The 1994 movie is legendary within fan circles. While some confidently claim the film to be among the worst comic book film adaptations, others feel that the movie captured the spirit of the comic books more effectively than the 2005 film. The only way you can see "The Fantastic Four" is to watch a bootlegged copy -- the movie was never released commercially in any format.

Why was the movie never released? That depends on who you ask. In this article, we'll take a look at this little-known release and how it compares to the big-budget 2005 film.


A History of the 1994 Film

Bernd Eichinger, Executive Producer
Photo by Gerhard Heeke

The generally accepted story of the 1994 Fantastic Four film is that Neue Constantin Films, a German film company, held the movie rights for the comic book, but the company had never managed to raise the funds needed to make a movie. Film rights are usually granted for a set length of time, and the rights to the Fantastic Four were set to expire. If the studio failed to make a film, they would lose on the investment. So Neue Constantin Films decided to rush a film into production and preserve its rights. After some last-minute efforts, the studio got a script, hired a director, cast the film and began shooting.

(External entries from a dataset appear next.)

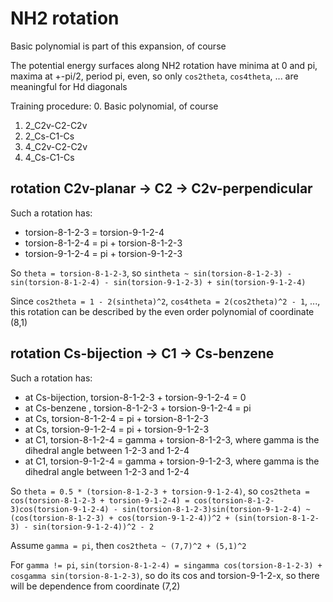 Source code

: # NH2 rotation
Basic polynomial is part of this expansion, of course

The potential energy surfaces along NH2 rotation have minima at 0 and pi, maxima at +-pi/2, period pi, even, so only `cos2theta`, `cos4theta`, ... are meaningful for Hd diagonals

Training procedure:
0. Basic polynomial, of course
1. 2_C2v-C2-C2v
2. 2_Cs-C1-Cs
3. 4_C2v-C2-C2v
4. 4_Cs-C1-Cs

## rotation C2v-planar -> C2 -> C2v-perpendicular
Such a rotation has:
* torsion-8-1-2-3 = torsion-9-1-2-4
* torsion-8-1-2-4 = pi + torsion-8-1-2-3
* torsion-9-1-2-4 = pi + torsion-9-1-2-3

So `theta = torsion-8-1-2-3`, so `sintheta ~ sin(torsion-8-1-2-3) - sin(torsion-8-1-2-4) - sin(torsion-9-1-2-3) + sin(torsion-9-1-2-4)`

Since `cos2theta = 1 - 2(sintheta)^2`, `cos4theta = 2(cos2theta)^2 - 1`, ..., this rotation can be described by the even order polynomial of coordinate (8,1)

## rotation Cs-bijection -> C1 -> Cs-benzene
Such a rotation has:
* at Cs-bijection, torsion-8-1-2-3 + torsion-9-1-2-4 = 0
* at Cs-benzene  , torsion-8-1-2-3 + torsion-9-1-2-4 = pi
* at Cs, torsion-8-1-2-4 = pi + torsion-8-1-2-3
* at Cs, torsion-9-1-2-4 = pi + torsion-9-1-2-3
* at C1, torsion-8-1-2-4 = gamma + torsion-8-1-2-3, where gamma is the dihedral angle between 1-2-3 and 1-2-4
* at C1, torsion-9-1-2-4 = gamma + torsion-9-1-2-3, where gamma is the dihedral angle between 1-2-3 and 1-2-4

So `theta = 0.5 * (torsion-8-1-2-3 + torsion-9-1-2-4)`, so `cos2theta = cos(torsion-8-1-2-3 + torsion-9-1-2-4) = cos(torsion-8-1-2-3)cos(torsion-9-1-2-4) - sin(torsion-8-1-2-3)sin(torsion-9-1-2-4) ~ (cos(torsion-8-1-2-3) + cos(torsion-9-1-2-4))^2 + (sin(torsion-8-1-2-3) - sin(torsion-9-1-2-4))^2 - 2`

Assume `gamma = pi`, then `cos2theta ~ (7,7)^2 + (5,1)^2`

For `gamma != pi`, `sin(torsion-8-1-2-4) = singamma cos(torsion-8-1-2-3) + cosgamma sin(torsion-8-1-2-3)`, so do its cos and torsion-9-1-2-x, so there will be dependence from coordinate (7,2)
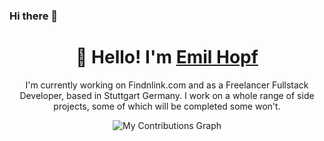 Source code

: ### Hi there 👋

<h1 align="center">
  👋 Hello! I'm <a href="https://www.findnlink.com/de/member/emil" target="_blank">Emil Hopf</a>
</h1>

<p align="center">
  I'm currently working on Findnlink.com and as a Freelancer Fullstack Developer, based in Stuttgart Germany. 
  I work on a whole range of side projects, some of which will be completed some won't.
</p>

<p align="center">
  <img src="" alt="My Contributions Graph" />
</p>
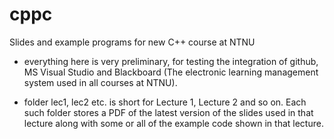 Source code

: # cppc
Slides and example programs for new C++ course at NTNU

- everything here is very preliminary, for testing the integration of github, MS Visual Studio and 
Blackboard (The electronic learning management system used in all courses at NTNU).

- folder lec1, lec2 etc. is short for Lecture 1, Lecture 2 and so on. Each such folder stores a PDF of the latest 
version of the slides used in that lecture along with some or all of the example code shown in that lecture.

The movie took 25 days to shoot with an estimated budget of $1.5 million. In comparison, the reported budget of the 2005 "Fantastic Four" film was $100 million.

You might think that the low budget doomed the movie from the beginning. But the real reason, according to the rumor, is that the studio only made the film in order to hold onto the rights while shopping for a bigger deal. The movie was never meant to be released at all, though the cast and crew didn't know that until well after the film wrapped production. The news came as a blow to the cast, who had hoped the film would boost their careers and felt that the movie was a fun and sincere take on the comic book. Some of the cast had even used their own money to promote the film at conventions, not knowing the movie would never be released.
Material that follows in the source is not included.